--- Problem ---
If a line in the data contains "titre", copy it out.
*** Opening Study material ***
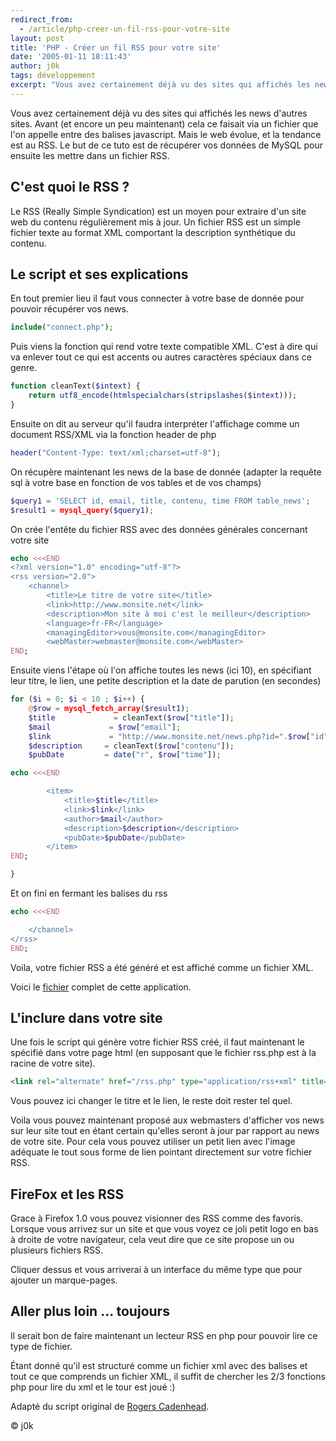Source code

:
 ```yaml
---
redirect_from:
  - /article/php-creer-un-fil-rss-pour-votre-site
layout: post
title: 'PHP - Créer un fil RSS pour votre site'
date: '2005-01-11 18:11:43'
author: j0k
tags: développement
excerpt: "Vous avez certainement déjà vu des sites qui affichés les news d'autres sites. Avant (et encore un peu maintenant) cela ce faisait via un fichier que l'on appelle entre des balises javascript. Mais le web évolue, et la tendance est au RSS.  \nLe but de ce tuto est de récupérer vos données de MySQL pour ensuite les mettre dans un fichier RSS."
---
```


Vous avez certainement déjà vu des sites qui affichés les news d'autres sites. Avant (et encore un peu maintenant) cela ce faisait via un fichier que l'on appelle entre des balises javascript. Mais le web évolue, et la tendance est au RSS.  Le but de ce tuto est de récupérer vos données de MySQL pour ensuite les mettre dans un fichier RSS.

## **C'est quoi le RSS ?**

 Le RSS (Really Simple Syndication) est un moyen pour extraire d'un site web du contenu régulièrement mis à jour. Un fichier RSS est un simple fichier texte au format XML comportant la description synthétique du contenu.

##  **Le script et ses explications**

 En tout premier lieu il faut vous connecter à votre base de donnée pour pouvoir récupérer vos news.

```php
include("connect.php");
```

 Puis viens la fonction qui rend votre texte compatible XML. C'est à dire qui va enlever tout ce qui est accents ou autres caractères spéciaux dans ce genre.

```php
function cleanText($intext) {
    return utf8_encode(htmlspecialchars(stripslashes($intext)));
}
```

 Ensuite on dit au serveur qu'il faudra interpréter l'affichage comme un document RSS/XML via la fonction header de php

```php
header("Content-Type: text/xml;charset=utf-8");
```

 On récupère maintenant les news de la base de donnée (adapter la requête sql à votre base en fonction de vos tables et de vos champs)

```php
$query1 = 'SELECT id, email, title, contenu, time FROM table_news';
$result1 = mysql_query($query1);
```

 On crée l'entête du fichier RSS avec des données générales concernant votre site

```php
echo <<<END
<?xml version="1.0" encoding="utf-8"?>
<rss version="2.0">
    <channel>
        <title>Le titre de votre site</title>
        <link>http://www.monsite.net</link>
        <description>Mon site à moi c'est le meilleur</description>
        <language>fr-FR</language>
        <managingEditor>vous@monsite.com</managingEditor>
        <webMaster>webmaster@monsite.com</webMaster>
END;
```

 Ensuite viens l'étape où l'on affiche toutes les news (ici 10), en spécifiant leur titre, le lien, une petite description et la date de parution (en secondes)

```php
for ($i = 0; $i < 10 ; $i++) {
    @$row = mysql_fetch_array($result1);
    $title             = cleanText($row["title"]);
    $mail             = $row["email"];
    $link             = "http://www.monsite.net/news.php?id=".$row["id"];
    $description     = cleanText($row["contenu"]);
    $pubDate         = date("r", $row["time"]);

echo <<<END

        <item>
            <title>$title</title>
            <link>$link</link>
            <author>$mail</author>
            <description>$description</description>
            <pubDate>$pubDate</pubDate>
        </item>
END;

}
```

 Et on fini en fermant les balises du rss

```php
echo <<<END

    </channel>
</rss>
END;
```

 Voila, votre fichier RSS a été généré et est affiché comme un fichier XML.

 Voici le [fichier](http://www.j0k3r.net/phps/rss.phps) complet de cette application.

##  **L'inclure dans votre site**

 Une fois le script qui génère votre fichier RSS créé, il faut maintenant le spécifié dans votre page html (en supposant que le fichier rss.php est à la racine de votre site).

```html
<link rel="alternate" href="/rss.php" type="application/rss+xml" title="News monsite.com" />
```

 Vous pouvez ici changer le titre et le lien, le reste doit rester tel quel.

  Voila vous pouvez maintenant proposé aux webmasters d'afficher vos news sur leur site tout en étant certain qu'elles seront à jour par rapport au news de votre site. Pour cela vous pouvez utiliser un petit lien avec l'image adéquate le tout sous forme de lien pointant directement sur votre fichier RSS.

##  **FireFox et les RSS**

 Grace à Firefox 1.0 vous pouvez visionner des RSS comme des favoris. Lorsque vous arrivez sur un site et que vous voyez ce joli petit logo en bas à droite de votre navigateur, cela veut dire que ce site propose un ou plusieurs fichiers RSS.

 Cliquer dessus et vous arriverai à un interface du même type que pour ajouter un marque-pages.

## **Aller plus loin ... toujours**

 Il serait bon de faire maintenant un lecteur RSS en php pour pouvoir lire ce type de fichier.

 Étant donné qu'il est structuré comme un fichier xml avec des balises et tout ce que comprends un fichier XML, il suffit de chercher les 2/3 fonctions php pour lire du xml et le tour est joué :)

  Adapté du script original de [Rogers Cadenhead](http://www.cadenhead.org/workbench/).

 © j0k
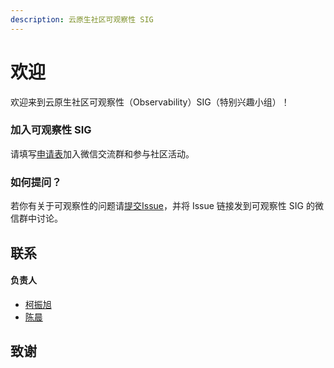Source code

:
 ```yaml
---
description: 云原生社区可观察性 SIG
---
```


# 欢迎

欢迎来到云原生社区可观察性（Observability）SIG（特别兴趣小组）！

### 加入可观察性 SIG

请填写[申请表](https://wj.qq.com/s2/7823487/2743/)加入微信交流群和参与社区活动。

### 如何提问？

若你有关于可观察性的问题请[提交Issue](https://github.com/cloudnativeto/sig-observability/issues)，并将 Issue 链接发到可观察性 SIG 的微信群中讨论。

## 联系

#### 负责人

* [柯振旭](https://github.com/kezhenxu94)
* [陈晨](https://github.com/chenmudu)

## 致谢



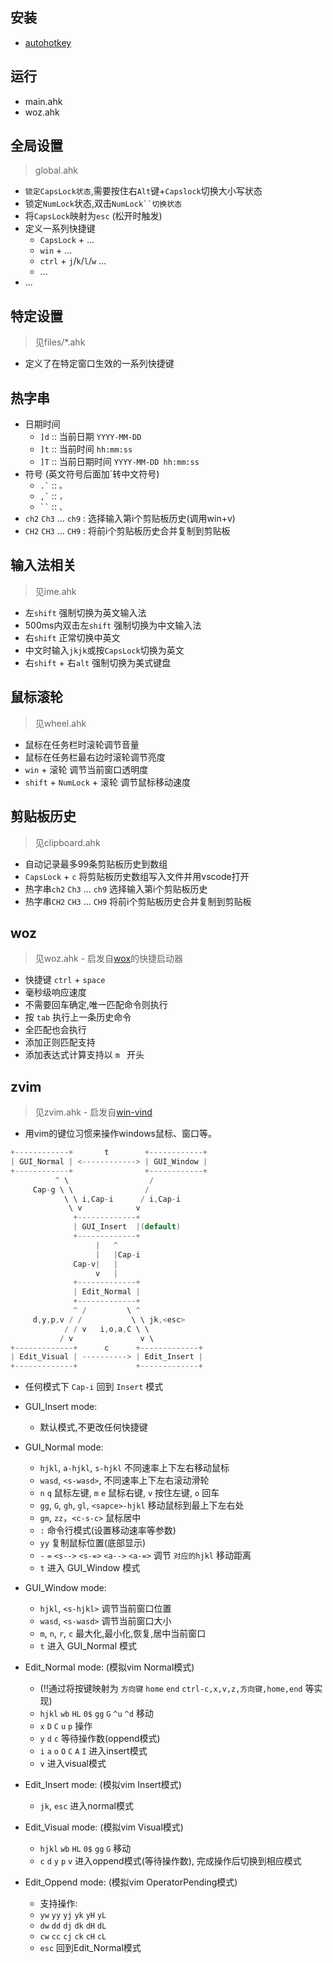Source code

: ## 安装
- [autohotkey](https://www.autohotkey.com/download/)

## 运行
- main.ahk
- woz.ahk

## 全局设置
> global.ahk
- `锁定CapsLock状态`,需要按住右`Alt`键+`Capslock`切换大小写状态
- 锁定`NumLock`状态,双击`NumLock``切换状态`
- 将`CapsLock`映射为`esc` (松开时触发)
- 定义一系列快捷键
  - `CapsLock` + ...  
  - `win` + ...  
  - `ctrl` + `j`/`k`/`l`/`w` ...  
  - ...   
- ...


## 特定设置
> 见files/*.ahk
- 定义了在特定窗口生效的一系列快捷键

## 热字串
- 日期时间
  - `]d` :: 当前日期 `YYYY-MM-DD`
  - `]t` :: 当前时间 `hh:mm:ss`
  - `]T` :: 当前日期时间 `YYYY-MM-DD hh:mm:ss`
- 符号 (英文符号后面加`转中文符号)
  - ``` .` ``` :: `。`
  - ``` ,` ``` :: `，`
  - ``` `` ``` :: `、`
- `ch2` `Ch3` ... `ch9` : 选择输入第i个剪贴板历史(调用win+v)
- `CH2` `CH3` ... `CH9` : 将前i个剪贴板历史合并复制到剪贴板


## 输入法相关
> 见ime.ahk
- 左`shift` 强制切换为英文输入法
- 500ms内双击左`shift` 强制切换为中文输入法
- 右`shift` 正常切换中英文
- 中文时输入`jkjk`或按`CapsLock`切换为英文
- 右`shift` + 右`alt` 强制切换为美式键盘
<!-- - `CapsLock` + `NumLock` 全部窗口设置英文输入法 -->

## 鼠标滚轮
> 见wheel.ahk
- 鼠标在任务栏时滚轮调节音量
- 鼠标在任务栏最右边时滚轮调节亮度
- `win` + 滚轮 调节当前窗口透明度
- `shift` + `NumLock` + 滚轮 调节鼠标移动速度

## 剪贴板历史
> 见clipboard.ahk
- 自动记录最多99条剪贴板历史到数组
- `CapsLock` + `c` 将剪贴板历史数组写入文件并用vscode打开
- 热字串`ch2` `Ch3` ... `ch9` 选择输入第i个剪贴板历史
- 热字串`CH2` `CH3` ... `CH9` 将前i个剪贴板历史合并复制到剪贴板

## woz
> 见woz.ahk - 启发自[wox](http://www.wox.one)的快捷启动器
- 快捷键 `ctrl` + `space`
- 毫秒级响应速度
- 不需要回车确定,唯一匹配命令则执行
- 按 `tab` 执行上一条历史命令
- 全匹配也会执行
- 添加正则匹配支持
- 添加表达式计算支持以 `m ` 开头

## zvim
> 见zvim.ahk - 启发自[win-vind](https://github.com/pit-ray/win-vind)
- 用vim的键位习惯来操作windows鼠标、窗口等。
```c
+------------+       t        +------------+        
| GUI_Normal | <------------> | GUI_Window |        
+------------+                +------------+        
          ^ \                  /                    
     Cap-g \ \                /             
            \ \ i,Cap-i      / i,Cap-i                      
             \ v            v                       
              +-------------+                       
              | GUI_Insert  |(default)              
              +-------------+                       
                   |   ^         
                   |   |Cap-i          
              Cap-v|   |                            
                   v   |      
              +-------------+       
              | Edit_Normal |       
              +-------------+       
              ^ /         \ ^                       
     d,y,p,v / /           \ \ jk,<esc>             
            / / v   i,o,a,C \ \                     
           / v               v \                    
+-------------+      c      +-------------+         
| Edit_Visual | ----------> | Edit_Insert |         
+-------------+             +-------------+
```

- 任何模式下 `Cap-i` 回到 `Insert` 模式

- GUI_Insert mode:
  - 默认模式,不更改任何快捷键

- GUI_Normal mode:
  - `hjkl`, `a-hjkl`, `s-hjkl` 不同速率上下左右移动鼠标
  - `wasd`, `<s-wasd>`, 不同速率上下左右滚动滑轮
  - `n` `q` 鼠标左键, `m` `e` 鼠标右键, `v` 按住左键, `o` 回车
  - `gg`, `G`, `gh`, `gl`, `<sapce>-hjkl` 移动鼠标到最上下左右处
  - `gm`, `zz`，`<c-s-c>` 鼠标居中
  - `:` 命令行模式(设置移动速率等参数)
  - `yy` 复制鼠标位置(底部显示)
  - `-` `=` `<s-->` `<s-=>` `<a-->` `<a-=>` 调节 `对应的hjkl` 移动距离
  - `t` 进入 GUI_Window 模式

- GUI_Window mode:
  - `hjkl`, `<s-hjkl>` 调节当前窗口位置
  - `wasd`, `<s-wasd>` 调节当前窗口大小
  - `m`, `n`, `r`, `c` 最大化,最小化,恢复,居中当前窗口
  - `t` 进入 GUI_Normal 模式

- Edit_Normal mode: (模拟vim Normal模式)
  - (!!通过将按键映射为 `方向键` `home` `end` `ctrl-c,x,v,z,方向键,home,end` 等实现)
  - `hjkl` `wb` `HL` `0$` `gg` `G` `^u` `^d` 移动
  - `x` `D` `C` `u` `p` 操作
  - `y` `d` `c` 等待操作数(oppend模式)
  - `i` `a` `o` `O` `C` `A` `I` 进入insert模式
  - `v` 进入visual模式

- Edit_Insert mode: (模拟vim Insert模式)
  - `jk`, `esc` 进入normal模式

- Edit_Visual mode: (模拟vim Visual模式)
  - `hjkl` `wb` `HL` `0$` `gg` `G` 移动
  - `c` `d` `y` `p` `v` 进入oppend模式(等待操作数), 完成操作后切换到相应模式
  

- Edit_Oppend mode: (模拟vim OperatorPending模式)
  - 支持操作:
   - `yw` `yy` `yj` `yk` `yH` `yL`
   - `dw` `dd` `dj` `dk` `dH` `dL`
   - `cw` `cc` `cj` `ck` `cH` `cL`
  - `esc` 回到Edit_Normal模式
*** Closing Study material ***
--- Output for this exercise ---
        <title>Le titre de votre site</title>
 Ensuite viens l'étape où l'on affiche toutes les news (ici 10), en spécifiant leur titre, le lien, une petite description et la date de parution (en secondes)
 Vous pouvez ici changer le titre et le lien, le reste doit rester tel quel.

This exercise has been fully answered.